PUBLISHED ON July 25th, 2014


Shipping lines and agents across the region have less than a month to collect empty containers at the Mombasa Port before the Kenya Ports Authority starts disposing of or destroying them.

In a notice, KPA gave the agents up to August 6 to collect any empty container that had been lying at the Port in excess of 30 days by July 1.

According to Bernard Osero, KPA head of corporate affairs, agents and shipping lines were avoiding extra costs at the container warehouses, opting to leave the empty containers at the port.

A token administrative charge of $100 per empty container collected will be applicable, KPA said in the advertisement.

Juma Tellah, the chief executive of the Kenya Ships Agents Association blamed the Kenya Revenue Authority for failure to communicate on the existence of such containers.

“When cargo is either destroyed or auctioned, the containers are dumped at the port without the knowledge of the lines and agents, it is upon the government-KRA to inform the parties,” said Mr Tellah.

Information flow

Ugandan traders also blame the delay in picking up containers at the port on the lack of free flow of information.

“Ugandan businessmen prefer paying for the shipped goods when the ship has docked, but by the time they discover this through their agents at the port, it is a month later, meaning the goods have already attracted penalties,” said William Lusabya Kidima, the representative of the Ugandan business community in Mombasa.

Experts said the decongestion exercise on cargo and empty containers by KPA should be carried out more often.

The decongestion will enhance the efficiency of the port at a time expansion plans are underway.
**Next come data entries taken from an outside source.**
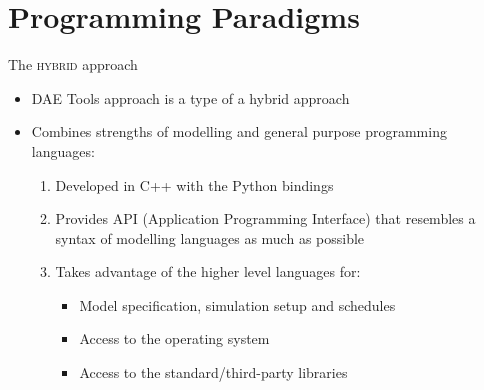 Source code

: \documentclass[compress,newPxFont,sthlmFooter]{beamer}
\begin{document}
\section{Programming Paradigms}

\begin{frame}{The \textsc{hybrid} approach}
  \begin{itemize}
    \item DAE Tools approach is a \alert{type of a hybrid approach}
    \item Combines strengths of \alert{modelling} and \alert{general purpose} programming languages:
        \begin{enumerate}
            \item \alert{Developed in C++} with the \alert{Python bindings}
            \item Provides \alert{API} (Application Programming Interface) that \alert{resembles a syntax of modelling languages}
                  as much as possible
            \item \alert{Takes advantage of the higher level languages} for:
                \begin{itemize}
                    \item Model specification, simulation setup and schedules
                    \item Access to the operating system 
                    \item Access to the standard/third-party libraries
                \end{itemize}
        \end{enumerate}
  \end{itemize}
\end{frame}
\end{document}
It is not a warehouse to hold containers and goods,” said Polycarp Igathe, chairman of the Kenya Manufacturers Association.

The launch of the Mombasa Port Community Charter, which hopes to bring together 24 agencies, is expected to improve efficiency.

A single window is expected to double East African trade to $33.3 billion by 2016, and enhance transport along the Northern Corridor from the port of Mombasa to Uganda, Rwanda and Burundi.

“By bringing together all clearing agents and authorities at the port, it will be easy to find a way of working together and reducing the cost of doing business,” said Meshack Kipturgo, executive director of the Shippers Council of East Africa.